As for the latent space analysis, I tried to use the default dataset from the notebook but it wasn’t loading correctly in the notebook. The issue was in the dataset URL itself, it was returning a corrupted FASTA file with comments. I tried to download the dataset manually but that wasn’t working either, the page didn’t open. If the code worked as expected, I would have added my myoglobin sequence to the sequences list and compared it to its neighbors. I think it would’ve been closer to other globin like proteins.
C2. Protein Folding
C2.1 Folding a protein
I tried using the given Colab Notebook for folding a protein with ESMFold, but the visualization part didn’t work. It said Py3dmol not found. I even tried to install it before that cell but even that didn’t work. I found an Web Interface for ESMFold, I decided to use that for the folding. Here’s what I got.
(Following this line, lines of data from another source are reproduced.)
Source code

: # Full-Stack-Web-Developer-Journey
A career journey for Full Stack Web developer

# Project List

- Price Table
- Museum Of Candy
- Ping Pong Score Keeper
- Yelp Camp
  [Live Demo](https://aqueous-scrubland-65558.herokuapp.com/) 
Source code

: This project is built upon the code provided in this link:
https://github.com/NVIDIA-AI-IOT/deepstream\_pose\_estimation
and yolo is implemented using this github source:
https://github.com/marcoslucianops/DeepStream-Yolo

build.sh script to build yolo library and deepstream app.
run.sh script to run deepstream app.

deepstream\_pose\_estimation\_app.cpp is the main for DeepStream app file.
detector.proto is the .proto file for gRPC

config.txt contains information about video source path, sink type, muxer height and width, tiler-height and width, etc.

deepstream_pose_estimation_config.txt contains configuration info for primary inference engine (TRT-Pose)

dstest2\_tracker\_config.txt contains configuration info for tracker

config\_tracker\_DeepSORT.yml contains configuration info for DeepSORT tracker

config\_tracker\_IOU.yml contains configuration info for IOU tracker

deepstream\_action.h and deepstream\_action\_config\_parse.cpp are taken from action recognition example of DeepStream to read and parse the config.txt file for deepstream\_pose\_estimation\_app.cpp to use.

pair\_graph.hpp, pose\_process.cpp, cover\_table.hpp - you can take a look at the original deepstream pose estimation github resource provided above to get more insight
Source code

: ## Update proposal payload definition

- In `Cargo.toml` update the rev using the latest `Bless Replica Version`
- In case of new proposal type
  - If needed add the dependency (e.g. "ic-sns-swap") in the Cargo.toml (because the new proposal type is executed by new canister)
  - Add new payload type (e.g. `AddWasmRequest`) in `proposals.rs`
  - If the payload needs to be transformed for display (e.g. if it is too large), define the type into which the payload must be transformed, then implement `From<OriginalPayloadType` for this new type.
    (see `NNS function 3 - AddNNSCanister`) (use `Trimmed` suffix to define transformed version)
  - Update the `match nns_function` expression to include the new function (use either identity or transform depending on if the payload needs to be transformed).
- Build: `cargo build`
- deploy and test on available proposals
The predicted structure with ESMFold (Left) next to the original structure (right)
The predicted structure matches the original structure, but it isn’t very surprising as myoglobin is a well studied protein. Next up I had to try changing the sequence and see if the protein is resilient to mutations.
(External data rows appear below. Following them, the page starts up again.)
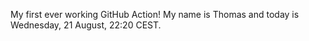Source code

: My first ever working GitHub Action!
My name is Thomas and today is Wednesday, 21 August, 22:20 CEST. 
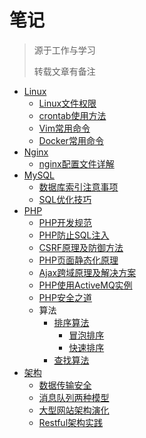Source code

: # 笔记
> 源于工作与学习
>
> 转载文章有备注
- [Linux](Linux)
  - [Linux文件权限](Linux/Linux文件权限.md)
  - [crontab使用方法](Linux/crontab使用方法.md)
  - [Vim常用命令](Linux/Vim常用命令.md)
  - [Docker常用命令](Linux/Docker常用命令.md)
- [Nginx](Nginx)
  - [nginx配置文件详解](Nginx/Nginx配置文件详解.md)
- [MySQL](MySQL)
  - [数据库索引注意事项](MySQL/数据库索引注意事项.md)
  - [SQL优化技巧](MySQL/SQL优化技巧.md)
- [PHP](PHP)
  - [PHP开发规范](PHP/PHP开发规范.md)
  - [PHP防止SQL注入](PHP/PHP防止SQL注入.md)
  - [CSRF原理及防御方法](PHP/CSRF原理及防御方法.md)
  - [PHP页面静态化原理](PHP/PHP页面静态化原理.md)
  - [Ajax跨域原理及解决方案](PHP/Ajax跨域原理及解决方案.md)
  - [PHP使用ActiveMQ实例](PHP/PHP使用ActiveMQ实例.md)
  - [PHP安全之道](PHP/PHP安全之道.md)
  - 算法
    - [排序算法](PHP/排序算法)
      - [冒泡排序](PHP/排序算法/bubble.php)
      - [快速排序](PHP/排序算法/quick.php)
    - [查找算法]()
- [架构](架构)
  - [数据传输安全](架构/数据传输安全.md)
  - [消息队列两种模型](架构/消息队列两种模型.md)
  - [大型网站架构演化](架构/大型网站架构演化.md)
  - [Restful架构实践](架构/Restful架构实践.md)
At first, I tried changing the K at 147th position to a W, then I folded the sequence. The overall structure remained the same but it introduced a region of low confidence into the structure. 
Mutant 1 (left), Mutant 2 (Right)
For the second mutant, changing a large segment. I switched a 20 amino acid sequence at 92-111 and replaced it with a random 20 amino acid string: W H V L M T R Q F P Y A I K C E D G N S. I lobotomized my protein. It was funny to see how a 20AA change really reduced the confidence score of the model. A lot of the structure was still conserved but the protein was certainly affected. I think the model tried to model it based on the training it had and globins are well-studied. Fun to see. I might play around more with other proteins. I used Benchling to do the mutation. (I got the random sequence via Google’s AI Mode)
C3. Protein Generation
The notebook really has it’s issues. Even MPNN wasn’t working so I had to find an alternative, I found Tamarind Bio had a online tool. I used that. There are so many tools being made. This is making me aware of my obliviousness to computational biology.
I had to select the residues to design. I decided to do a full redesign.
I got this sequence after the full redesign via ProteinMPNN:
One can tell by just looking that it is quite different from the original sequence. The length is same but the amino acids are different. But the Histindines on Position 64 and 93 have been recovered. I then proceeded to predict the structure for this via ESMFold.
Using only the myoglobin backbone structure (153 residues, chain A), ProteinMPNN designed a new sequence with ~38–45% identity to the native protein. But, His64 and His93, the two histidines crucial for heme binding were independently recovered without any sequence information. This suggests that the geometry of the heme-binding pocket strongly constrains these positions to histidine. Other than that, a lot of surface residues were varied from the original sturcture. Predicting the structure of the redesigned sequence via ESMFold had conserved the characteristic globin helix bundle, with high-confidence pLDDT scores across the helical core. This shows that the designed sequence is structurally compatible with the myoglobin fold. Overall, ProteinMPNN generated a realistic globin-like sequence rather than simply reproducing the native one.